Today in our series on National Recovery we are zeroing in on leadership. What does it take to lead a nation out of the mess and into greatness? As we’ve noted in the previous two weeks, there’s much we Christians have to own in the process. After all, one thing our elected officials have in common is this: they were all elected by us. We can yell and scream and rant and rave about our elected officials, but in the end, we’ve got to own some of the problems because we elected them.

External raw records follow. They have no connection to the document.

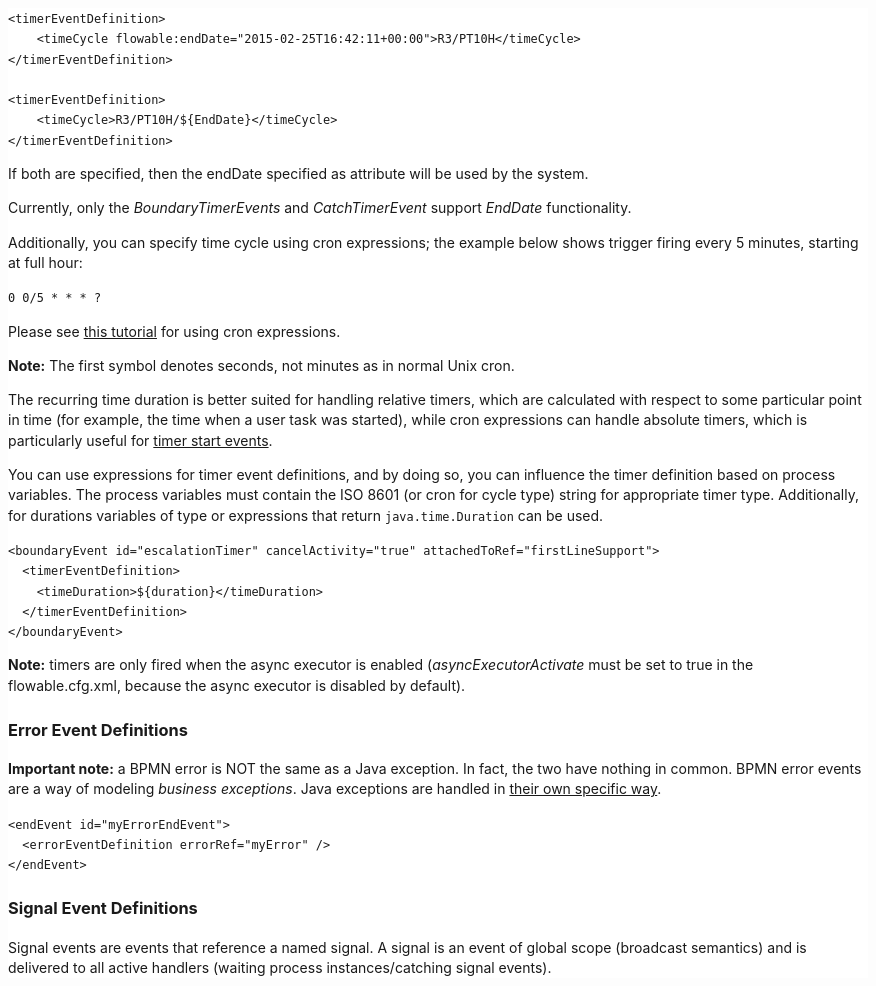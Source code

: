     <timerEventDefinition>
        <timeCycle flowable:endDate="2015-02-25T16:42:11+00:00">R3/PT10H</timeCycle>
    </timerEventDefinition>

    <timerEventDefinition>
        <timeCycle>R3/PT10H/${EndDate}</timeCycle>
    </timerEventDefinition>

If both are specified, then the endDate specified as attribute will be used by the system.

Currently, only the *BoundaryTimerEvents* and *CatchTimerEvent* support *EndDate* functionality.

Additionally, you can specify time cycle using cron expressions; the example below shows trigger firing every 5 minutes, starting at full hour:

    0 0/5 * * * ?

Please see [this tutorial](http://www.quartz-scheduler.org/documentation/quartz-2.x/tutorials/crontrigger.html) for using cron expressions.

**Note:** The first symbol denotes seconds, not minutes as in normal Unix cron.

The recurring time duration is better suited for handling relative timers, which are calculated with respect to some particular point in time (for example, the time when a user task was started), while cron expressions can handle absolute timers, which is particularly useful for [timer start events](#timerStartEventDescription).

You can use expressions for timer event definitions, and by doing so, you can influence the timer definition
based on process variables. The process variables must contain the ISO 8601 (or cron for cycle type) string for appropriate timer type.
Additionally, for durations variables of type or expressions that return `java.time.Duration` can be used.

    <boundaryEvent id="escalationTimer" cancelActivity="true" attachedToRef="firstLineSupport">
      <timerEventDefinition>
        <timeDuration>${duration}</timeDuration>
      </timerEventDefinition>
    </boundaryEvent>

**Note:** timers are only fired when the async executor is enabled (*asyncExecutorActivate* must be set to true in the flowable.cfg.xml, because the async executor is disabled by default).

### Error Event Definitions

**Important note:** a BPMN error is NOT the same as a Java exception. In fact, the two have nothing in common. BPMN error events are a way of modeling *business exceptions*. Java exceptions are handled in [their own specific way](#serviceTaskExceptionHandling).

    <endEvent id="myErrorEndEvent">
      <errorEventDefinition errorRef="myError" />
    </endEvent>

### Signal Event Definitions

Signal events are events that reference a named signal. A signal is an event of global scope (broadcast semantics) and is delivered to all active handlers (waiting process instances/catching signal events).

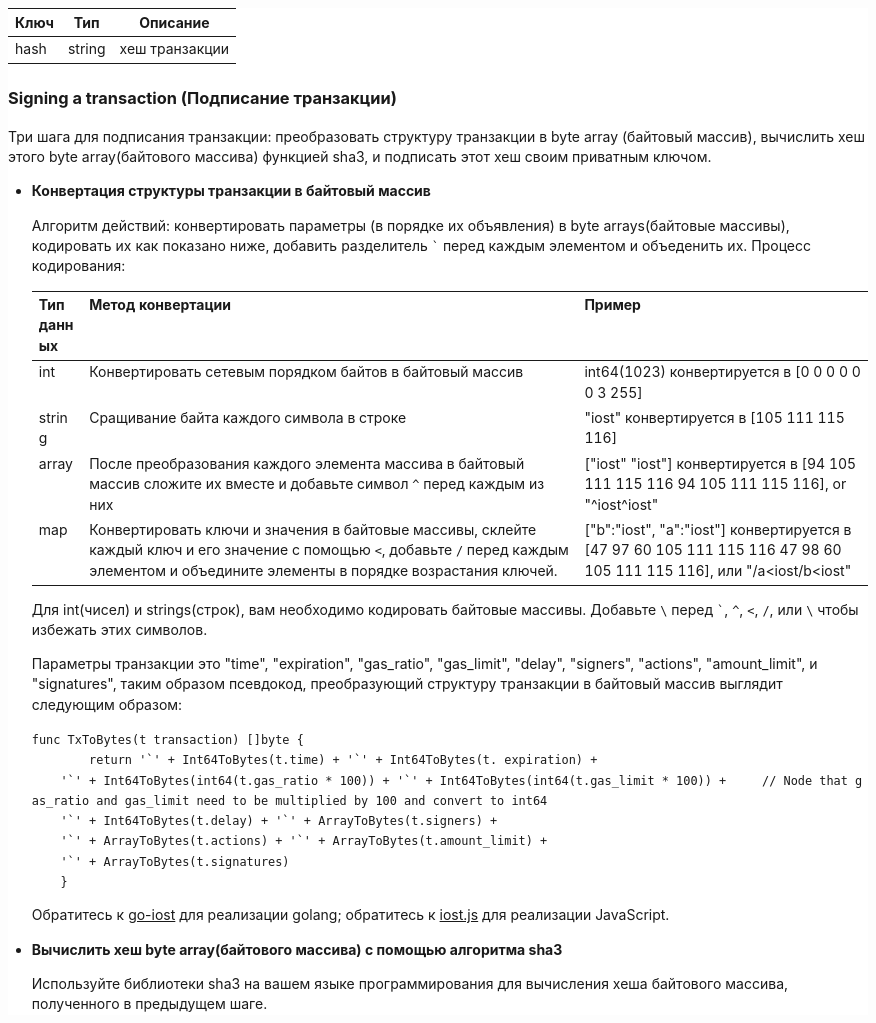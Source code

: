 Ключ                 |Тип       |Описание
----                    |--         |--
hash                |string     |хеш транзакции


### Signing a transaction (Подписание транзакции)

Три шага для подписания транзакции: преобразовать структуру транзакции в byte array (байтовый массив), вычислить хеш этого byte array(байтового массива) функцией sha3, и подписать этот хеш своим приватным ключом.

* **Конвертация структуры транзакции в байтовый массив**

    Алгоритм действий: конвертировать параметры (в порядке их объявления) в byte arrays(байтовые массивы), кодировать их как показано ниже, добавить разделитель <code>\`</code> перед каждым элементом и объеденить их. Процесс кодирования:

    Тип данных    |Метод конвертации                          |Пример
    ---     |--------------                                 |--------------------
    int     |Конвертировать сетевым порядком байтов в байтовый массив  |int64(1023) конвертируется в \[0 0 0 0 0 0 3 255\]
    string  |Сращивание байта каждого символа в строке  |"iost" конвертируется в \[105 111 115 116\]
    array   |После преобразования каждого элемента массива в байтовый массив сложите их вместе и добавьте символ  `^` перед каждым из них      |\["iost" "iost"\] конвертируется в \[94 105 111 115 116 94 105 111 115 116\], or "^iost^iost"
    map     |Конвертировать ключи и значения в байтовые массивы, склейте каждый ключ и его значение с помощью `<`, добавьте `/` перед каждым элементом и объедините элементы в порядке возрастания ключей.    |\["b":"iost", "a":"iost"\] конвертируется в \[47 97 60 105 111 115 116 47 98 60 105 111 115 116\], или "/a<iost/b<iost"

    Для int(чисел) и strings(строк), вам необходимо кодировать байтовые массивы. Добавьте `\` перед <code>\`</code>, `^`, `<`, `/`, или `\` чтобы избежать этих символов.

    Параметры транзакции это "time", "expiration", "gas\_ratio", "gas\_limit", "delay", "signers", "actions", "amount\_limit", и "signatures", таким образом псевдокод, преобразующий структуру транзакции в байтовый массив выглядит следующим образом:

    ```
    func TxToBytes(t transaction) []byte {
            return '`' + Int64ToBytes(t.time) + '`' + Int64ToBytes(t. expiration) +
        '`' + Int64ToBytes(int64(t.gas_ratio * 100)) + '`' + Int64ToBytes(int64(t.gas_limit * 100)) +     // Node that gas_ratio and gas_limit need to be multiplied by 100 and convert to int64
        '`' + Int64ToBytes(t.delay) + '`' + ArrayToBytes(t.signers) +
        '`' + ArrayToBytes(t.actions) + '`' + ArrayToBytes(t.amount_limit) +
        '`' + ArrayToBytes(t.signatures)
        }
    ```

    Обратитесь к [go-iost](https://github.com/iost-official/go-iost/blob/develop/core/tx/tx.go#L314) для реализации golang; обратитесь к [iost.js](https://github.com/iost-official/iost.js/blob/master/lib/structs.js#L68) для реализации JavaScript.

* **Вычислить хеш byte array(байтового массива) с помощью алгоритма sha3**

    Используйте библиотеки sha3 на вашем языке программирования для вычисления хеша байтового массива, полученного в предыдущем шаге.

Going forward, then, what should we be looking for in leaders worthy to be elected that could lead our nation to recovery? And for that, we open the bible to a story that might just be the best example of transformational leadership ever. This account has very real and very practical implications for us nationally, and, if we would just absorb them, it would prove a tremendous step toward righting our country.
And everyone seems to agree that righting our country is needed. Maybe you saw the fascinating results from a huge national poll that just came out earlier in September sponsored by SurveyMonkey and the Washington Post. That poll concluded two things about which Republicans and Democrats are agreed as the presidential election looms: (1) No matter who wins the election, it will do nothing to unite this country; and (2), 72% of both Republicans and Democrats say that this nation reflects their values less than it did in the past. What kind of leader is required to get things fixed around here? It’s largely contained in this Old Testament account.
Before we dip headlong into that account, let me give you some background. In 586 BC, Nebuchadnezzar, king of the then-superpower Babylonian Empire, having conquered most of the known world, sets his sights on Israel. He takes it and the capital city, Jerusalem, handily and carts off the best and brightest to exile to Babylon. Fifty years later, we find the Babylonians are no more, supplanted by the new Big Man on Campus, the Persians and Medes, led by their king, Cyrus. Cyrus decided things might go better empire-wise to get many of those exiles back to their homeland—happier people are more productive people, and more productive people generate more tax dollars. And from his decree, 50,000 Jews head back to Israel. You can read about this first tranche who head home in the book of Ezra.
Back home, however, things don’t go very well for those Israelites. They build a new temple, nothing nearly as grand as Solomon’s original, but never get around to restoring the walls and gates of the city. So, no security from unfriendlies nearby. Ultimately, the economy tanks, and the people end up borrowing from neighboring countries to make ends meet. That goes badly for them. Eventually, most of their homes and property are owned by others, and even family members are forced into servitude to work off the debts.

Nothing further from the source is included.